怪盗プリンセス
戦いが終わった時、既に甲板には誰も居なかった。

いや、二人だけいた。



「流石ですね。」

アランが、ジューンと物陰から現れた。


「助かったよ。危ないところだったから。――ジューン、大丈夫だった?」

プリンセスが、心配そうにジューンを見た。


ジューンが、プリンセスに抱き付く。

「ジューン?」

プリンセスが、ジューンを抱き止めて、不思議そうに名前を呼んだ。


「し、死んじゃうかと、お、思った――」

ジューンは、そういうと泣き出した。



プリンセスが、困ったように、ジューンの背中を撫でた。


「プリンセス様、弾が当たっているのでは?」

アランが、心配そうに言った。


「大丈夫。
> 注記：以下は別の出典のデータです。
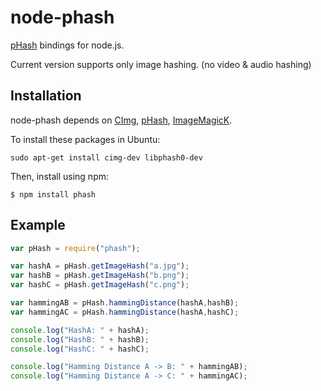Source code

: # node-phash

  [pHash](http://www.phash.org/) bindings for node.js.
  
  Current version supports only image hashing. (no video & audio hashing)

## Installation

node-phash depends on  [CImg](http://cimg.sourceforge.net/), [pHash](http://www.phash.org/), [ImageMagicK](http://www.imagemagick.org/).

To install these packages in Ubuntu:

    sudo apt-get install cimg-dev libphash0-dev

Then, install using npm:

    $ npm install phash

## Example
```js
var pHash = require("phash");

var hashA = pHash.getImageHash("a.jpg");
var hashB = pHash.getImageHash("b.png");
var hashC = pHash.getImageHash("c.png");

var hammingAB = pHash.hammingDistance(hashA,hashB);
var hammingAC = pHash.hammingDistance(hashA,hashC);

console.log("HashA: " + hashA);
console.log("HashB: " + hashB);
console.log("HashC: " + hashC);

console.log("Hamming Distance A -> B: " + hammingAB);
console.log("Hamming Distance A -> C: " + hammingAC);
```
かすっただけだよ。」

プリンセスは、ジューンの背中を撫でながら、苦笑した。

アランは、どこがかすっただけだ!と言いたげな表情だ。



「サクラ、飛行船は、今何処を飛んでいるかな?」

プリンセスが、小さな声で言う。

【プリンセスが乗っている船の上空を飛んでいます。】

プリンセスの服の襟から返事が返ってくる。


「コンテナを降ろして。そっちに戻るから。」

【分かりました。】





しばらくして、プリンセスとジューンは、船を後にした。